EXERCISE MATERIAL:
★ ★ ★

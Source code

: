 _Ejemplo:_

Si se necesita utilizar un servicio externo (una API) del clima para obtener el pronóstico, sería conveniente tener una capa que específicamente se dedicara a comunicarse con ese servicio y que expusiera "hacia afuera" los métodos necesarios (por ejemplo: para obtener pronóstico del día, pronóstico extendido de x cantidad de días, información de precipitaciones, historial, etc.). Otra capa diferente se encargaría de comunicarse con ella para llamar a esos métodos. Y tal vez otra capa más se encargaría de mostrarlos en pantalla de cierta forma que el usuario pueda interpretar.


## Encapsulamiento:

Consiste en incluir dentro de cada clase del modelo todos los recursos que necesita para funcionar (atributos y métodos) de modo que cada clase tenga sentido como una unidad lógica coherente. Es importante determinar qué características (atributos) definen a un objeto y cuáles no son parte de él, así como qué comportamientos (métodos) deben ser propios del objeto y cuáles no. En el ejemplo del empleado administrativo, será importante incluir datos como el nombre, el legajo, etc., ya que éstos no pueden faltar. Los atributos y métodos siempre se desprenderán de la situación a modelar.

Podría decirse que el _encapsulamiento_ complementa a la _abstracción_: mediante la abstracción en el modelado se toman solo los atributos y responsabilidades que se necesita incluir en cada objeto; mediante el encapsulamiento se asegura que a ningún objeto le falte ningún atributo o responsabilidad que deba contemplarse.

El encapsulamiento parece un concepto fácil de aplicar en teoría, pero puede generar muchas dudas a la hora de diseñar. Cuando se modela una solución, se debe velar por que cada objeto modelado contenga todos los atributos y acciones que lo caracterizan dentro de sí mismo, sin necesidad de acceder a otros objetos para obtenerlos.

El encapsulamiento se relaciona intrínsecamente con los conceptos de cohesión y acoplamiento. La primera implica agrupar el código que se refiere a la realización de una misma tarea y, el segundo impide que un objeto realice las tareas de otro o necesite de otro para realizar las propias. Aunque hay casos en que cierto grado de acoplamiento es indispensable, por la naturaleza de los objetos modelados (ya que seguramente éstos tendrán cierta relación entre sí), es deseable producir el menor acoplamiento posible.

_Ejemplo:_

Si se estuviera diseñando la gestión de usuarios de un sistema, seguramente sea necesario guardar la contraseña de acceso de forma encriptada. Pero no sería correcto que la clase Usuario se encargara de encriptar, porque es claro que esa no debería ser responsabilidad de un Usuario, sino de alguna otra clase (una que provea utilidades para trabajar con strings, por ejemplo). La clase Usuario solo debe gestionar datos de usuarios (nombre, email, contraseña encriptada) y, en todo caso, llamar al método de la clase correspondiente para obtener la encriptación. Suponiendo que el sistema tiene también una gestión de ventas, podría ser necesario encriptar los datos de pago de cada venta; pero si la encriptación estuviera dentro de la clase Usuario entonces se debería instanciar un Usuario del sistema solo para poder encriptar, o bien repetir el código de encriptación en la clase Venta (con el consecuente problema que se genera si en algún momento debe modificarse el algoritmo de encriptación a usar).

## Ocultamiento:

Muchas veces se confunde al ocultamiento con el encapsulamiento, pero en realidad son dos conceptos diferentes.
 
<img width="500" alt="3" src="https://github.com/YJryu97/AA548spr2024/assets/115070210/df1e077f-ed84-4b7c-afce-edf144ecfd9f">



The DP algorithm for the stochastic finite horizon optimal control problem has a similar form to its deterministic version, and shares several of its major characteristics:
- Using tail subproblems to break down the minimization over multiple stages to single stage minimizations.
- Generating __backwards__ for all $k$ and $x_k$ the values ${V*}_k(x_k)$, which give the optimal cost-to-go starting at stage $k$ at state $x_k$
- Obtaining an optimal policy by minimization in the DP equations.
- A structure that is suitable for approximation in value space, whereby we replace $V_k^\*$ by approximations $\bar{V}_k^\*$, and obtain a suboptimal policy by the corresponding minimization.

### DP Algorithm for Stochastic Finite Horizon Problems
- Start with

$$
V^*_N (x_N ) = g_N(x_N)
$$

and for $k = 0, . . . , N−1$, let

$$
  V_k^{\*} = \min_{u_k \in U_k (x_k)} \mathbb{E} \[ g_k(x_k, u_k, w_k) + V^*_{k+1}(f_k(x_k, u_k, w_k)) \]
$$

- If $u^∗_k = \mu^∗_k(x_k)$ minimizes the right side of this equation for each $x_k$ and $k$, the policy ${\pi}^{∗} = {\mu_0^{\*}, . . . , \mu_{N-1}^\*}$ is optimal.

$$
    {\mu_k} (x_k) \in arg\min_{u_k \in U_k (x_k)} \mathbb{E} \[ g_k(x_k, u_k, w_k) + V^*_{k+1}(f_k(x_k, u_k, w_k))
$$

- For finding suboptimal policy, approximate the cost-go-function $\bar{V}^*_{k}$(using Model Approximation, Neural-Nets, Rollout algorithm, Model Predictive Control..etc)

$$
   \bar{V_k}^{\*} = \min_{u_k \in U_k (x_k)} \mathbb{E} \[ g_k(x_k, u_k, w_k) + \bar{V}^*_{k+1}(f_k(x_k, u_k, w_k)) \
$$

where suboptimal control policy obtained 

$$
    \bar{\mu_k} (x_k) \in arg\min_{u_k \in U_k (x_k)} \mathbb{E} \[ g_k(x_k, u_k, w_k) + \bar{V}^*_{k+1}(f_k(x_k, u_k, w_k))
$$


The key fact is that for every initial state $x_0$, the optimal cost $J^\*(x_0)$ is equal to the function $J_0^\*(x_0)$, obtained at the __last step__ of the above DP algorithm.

★ ★ ★

WHAT YOU ARE ASKED TO DO:
Repeat each of the entries exactly.

RESPONSE TO THE TASK:
Source code

: _Ejemplo:_

Si se necesita utilizar un servicio externo (una API) del clima para obtener el pronóstico, sería conveniente tener una capa que específicamente se dedicara a comunicarse con ese servicio y que expusiera "hacia afuera" los métodos necesarios (por ejemplo: para obtener pronóstico del día, pronóstico extendido de x cantidad de días, información de precipitaciones, historial, etc.). Otra capa diferente se encargaría de comunicarse con ella para llamar a esos métodos. Y tal vez otra capa más se encargaría de mostrarlos en pantalla de cierta forma que el usuario pueda interpretar.


## Encapsulamiento:

Consiste en incluir dentro de cada clase del modelo todos los recursos que necesita para funcionar (atributos y métodos) de modo que cada clase tenga sentido como una unidad lógica coherente. Es importante determinar qué características (atributos) definen a un objeto y cuáles no son parte de él, así como qué comportamientos (métodos) deben ser propios del objeto y cuáles no. En el ejemplo del empleado administrativo, será importante incluir datos como el nombre, el legajo, etc., ya que éstos no pueden faltar. Los atributos y métodos siempre se desprenderán de la situación a modelar.

Podría decirse que el _encapsulamiento_ complementa a la _abstracción_: mediante la abstracción en el modelado se toman solo los atributos y responsabilidades que se necesita incluir en cada objeto; mediante el encapsulamiento se asegura que a ningún objeto le falte ningún atributo o responsabilidad que deba contemplarse.

El encapsulamiento parece un concepto fácil de aplicar en teoría, pero puede generar muchas dudas a la hora de diseñar. Cuando se modela una solución, se debe velar por que cada objeto modelado contenga todos los atributos y acciones que lo caracterizan dentro de sí mismo, sin necesidad de acceder a otros objetos para obtenerlos.

El encapsulamiento se relaciona intrínsecamente con los conceptos de cohesión y acoplamiento. La primera implica agrupar el código que se refiere a la realización de una misma tarea y, el segundo impide que un objeto realice las tareas de otro o necesite de otro para realizar las propias. Aunque hay casos en que cierto grado de acoplamiento es indispensable, por la naturaleza de los objetos modelados (ya que seguramente éstos tendrán cierta relación entre sí), es deseable producir el menor acoplamiento posible.

_Ejemplo:_

Si se estuviera diseñando la gestión de usuarios de un sistema, seguramente sea necesario guardar la contraseña de acceso de forma encriptada. Pero no sería correcto que la clase Usuario se encargara de encriptar, porque es claro que esa no debería ser responsabilidad de un Usuario, sino de alguna otra clase (una que provea utilidades para trabajar con strings, por ejemplo). La clase Usuario solo debe gestionar datos de usuarios (nombre, email, contraseña encriptada) y, en todo caso, llamar al método de la clase correspondiente para obtener la encriptación. Suponiendo que el sistema tiene también una gestión de ventas, podría ser necesario encriptar los datos de pago de cada venta; pero si la encriptación estuviera dentro de la clase Usuario entonces se debería instanciar un Usuario del sistema solo para poder encriptar, o bien repetir el código de encriptación en la clase Venta (con el consecuente problema que se genera si en algún momento debe modificarse el algoritmo de encriptación a usar).

## Ocultamiento:

Muchas veces se confunde al ocultamiento con el encapsulamiento, pero en realidad son dos conceptos diferentes.
 
<img width="500" alt="3" src="https://github.com/YJryu97/AA548spr2024/assets/115070210/df1e077f-ed84-4b7c-afce-edf144ecfd9f">



The DP algorithm for the stochastic finite horizon optimal control problem has a similar form to its deterministic version, and shares several of its major characteristics:
- Using tail subproblems to break down the minimization over multiple stages to single stage minimizations.
- Generating __backwards__ for all $k$ and $x_k$ the values ${V*}_k(x_k)$, which give the optimal cost-to-go starting at stage $k$ at state $x_k$
- Obtaining an optimal policy by minimization in the DP equations.
- A structure that is suitable for approximation in value space, whereby we replace $V_k^\*$ by approximations $\bar{V}_k^\*$, and obtain a suboptimal policy by the corresponding minimization.

### DP Algorithm for Stochastic Finite Horizon Problems
- Start with

$$
V^*_N (x_N ) = g_N(x_N)
$$

and for $k = 0, . . . , N−1$, let

$$
  V_k^{\*} = \min_{u_k \in U_k (x_k)} \mathbb{E} \[ g_k(x_k, u_k, w_k) + V^*_{k+1}(f_k(x_k, u_k, w_k)) \]
$$

- If $u^∗_k = \mu^∗_k(x_k)$ minimizes the right side of this equation for each $x_k$ and $k$, the policy ${\pi}^{∗} = {\mu_0^{\*}, . . . , \mu_{N-1}^\*}$ is optimal.

$$
    {\mu_k} (x_k) \in arg\min_{u_k \in U_k (x_k)} \mathbb{E} \[ g_k(x_k, u_k, w_k) + V^*_{k+1}(f_k(x_k, u_k, w_k))
$$

- For finding suboptimal policy, approximate the cost-go-function $\bar{V}^*_{k}$(using Model Approximation, Neural-Nets, Rollout algorithm, Model Predictive Control..etc)

$$
   \bar{V_k}^{\*} = \min_{u_k \in U_k (x_k)} \mathbb{E} \[ g_k(x_k, u_k, w_k) + \bar{V}^*_{k+1}(f_k(x_k, u_k, w_k)) \
$$

where suboptimal control policy obtained 

$$
    \bar{\mu_k} (x_k) \in arg\min_{u_k \in U_k (x_k)} \mathbb{E} \[ g_k(x_k, u_k, w_k) + \bar{V}^*_{k+1}(f_k(x_k, u_k, w_k))
$$


The key fact is that for every initial state $x_0$, the optimal cost $J^\*(x_0)$ is equal to the function $J_0^\*(x_0)$, obtained at the __last step__ of the above DP algorithm.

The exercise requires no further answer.